DATA SUPPLIED section start
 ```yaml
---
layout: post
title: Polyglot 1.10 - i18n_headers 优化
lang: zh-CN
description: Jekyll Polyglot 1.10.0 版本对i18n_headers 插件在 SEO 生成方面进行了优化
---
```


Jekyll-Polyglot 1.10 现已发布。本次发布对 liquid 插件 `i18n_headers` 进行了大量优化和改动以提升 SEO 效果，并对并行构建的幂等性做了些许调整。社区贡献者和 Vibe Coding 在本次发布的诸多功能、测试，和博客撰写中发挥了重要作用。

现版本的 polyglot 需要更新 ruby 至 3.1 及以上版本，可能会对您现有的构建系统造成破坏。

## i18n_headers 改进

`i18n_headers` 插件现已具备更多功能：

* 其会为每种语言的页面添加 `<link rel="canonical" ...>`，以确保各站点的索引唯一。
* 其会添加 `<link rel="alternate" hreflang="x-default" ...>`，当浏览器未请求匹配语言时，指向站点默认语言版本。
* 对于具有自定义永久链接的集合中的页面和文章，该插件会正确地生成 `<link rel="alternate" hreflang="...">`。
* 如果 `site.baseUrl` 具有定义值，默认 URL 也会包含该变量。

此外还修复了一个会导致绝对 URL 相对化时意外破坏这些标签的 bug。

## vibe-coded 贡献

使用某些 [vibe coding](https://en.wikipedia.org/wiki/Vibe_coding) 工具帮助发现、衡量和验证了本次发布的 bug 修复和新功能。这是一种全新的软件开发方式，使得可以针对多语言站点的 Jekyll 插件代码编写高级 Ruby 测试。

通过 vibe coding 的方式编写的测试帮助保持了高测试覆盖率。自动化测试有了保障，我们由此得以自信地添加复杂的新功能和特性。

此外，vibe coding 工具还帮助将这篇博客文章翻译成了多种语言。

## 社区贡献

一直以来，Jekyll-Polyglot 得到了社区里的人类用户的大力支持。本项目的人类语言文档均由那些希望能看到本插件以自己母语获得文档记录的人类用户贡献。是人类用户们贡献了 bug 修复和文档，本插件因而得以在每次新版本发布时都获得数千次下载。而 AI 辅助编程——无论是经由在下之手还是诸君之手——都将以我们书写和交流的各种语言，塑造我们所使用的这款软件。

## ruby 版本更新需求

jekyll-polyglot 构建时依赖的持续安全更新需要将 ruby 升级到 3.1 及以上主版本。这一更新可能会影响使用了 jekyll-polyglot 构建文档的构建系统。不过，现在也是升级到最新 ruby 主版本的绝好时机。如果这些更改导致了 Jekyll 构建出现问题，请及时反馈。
DATA SUPPLIED section end
### WORK REQUEST
The records above are to be copied in full, exactly as written.

### RESPONSE BOX
 ```yaml
---
layout: post
title: Polyglot 1.10 - i18n_headers 优化
lang: zh-CN
description: Jekyll Polyglot 1.10.0 版本对i18n_headers 插件在 SEO 生成方面进行了优化
---
```


Jekyll-Polyglot 1.10 现已发布。本次发布对 liquid 插件 `i18n_headers` 进行了大量优化和改动以提升 SEO 效果，并对并行构建的幂等性做了些许调整。社区贡献者和 Vibe Coding 在本次发布的诸多功能、测试，和博客撰写中发挥了重要作用。

现版本的 polyglot 需要更新 ruby 至 3.1 及以上版本，可能会对您现有的构建系统造成破坏。

## i18n_headers 改进

`i18n_headers` 插件现已具备更多功能：

* 其会为每种语言的页面添加 `<link rel="canonical" ...>`，以确保各站点的索引唯一。
* 其会添加 `<link rel="alternate" hreflang="x-default" ...>`，当浏览器未请求匹配语言时，指向站点默认语言版本。
* 对于具有自定义永久链接的集合中的页面和文章，该插件会正确地生成 `<link rel="alternate" hreflang="...">`。
* 如果 `site.baseUrl` 具有定义值，默认 URL 也会包含该变量。

此外还修复了一个会导致绝对 URL 相对化时意外破坏这些标签的 bug。

## vibe-coded 贡献

使用某些 [vibe coding](https://en.wikipedia.org/wiki/Vibe_coding) 工具帮助发现、衡量和验证了本次发布的 bug 修复和新功能。这是一种全新的软件开发方式，使得可以针对多语言站点的 Jekyll 插件代码编写高级 Ruby 测试。

通过 vibe coding 的方式编写的测试帮助保持了高测试覆盖率。自动化测试有了保障，我们由此得以自信地添加复杂的新功能和特性。

此外，vibe coding 工具还帮助将这篇博客文章翻译成了多种语言。

## 社区贡献

一直以来，Jekyll-Polyglot 得到了社区里的人类用户的大力支持。本项目的人类语言文档均由那些希望能看到本插件以自己母语获得文档记录的人类用户贡献。是人类用户们贡献了 bug 修复和文档，本插件因而得以在每次新版本发布时都获得数千次下载。而 AI 辅助编程——无论是经由在下之手还是诸君之手——都将以我们书写和交流的各种语言，塑造我们所使用的这款软件。

## ruby 版本更新需求

jekyll-polyglot 构建时依赖的持续安全更新需要将 ruby 升级到 3.1 及以上主版本。这一更新可能会影响使用了 jekyll-polyglot 构建文档的构建系统。不过，现在也是升级到最新 ruby 主版本的绝好时机。如果这些更改导致了 Jekyll 构建出现问题，请及时反馈。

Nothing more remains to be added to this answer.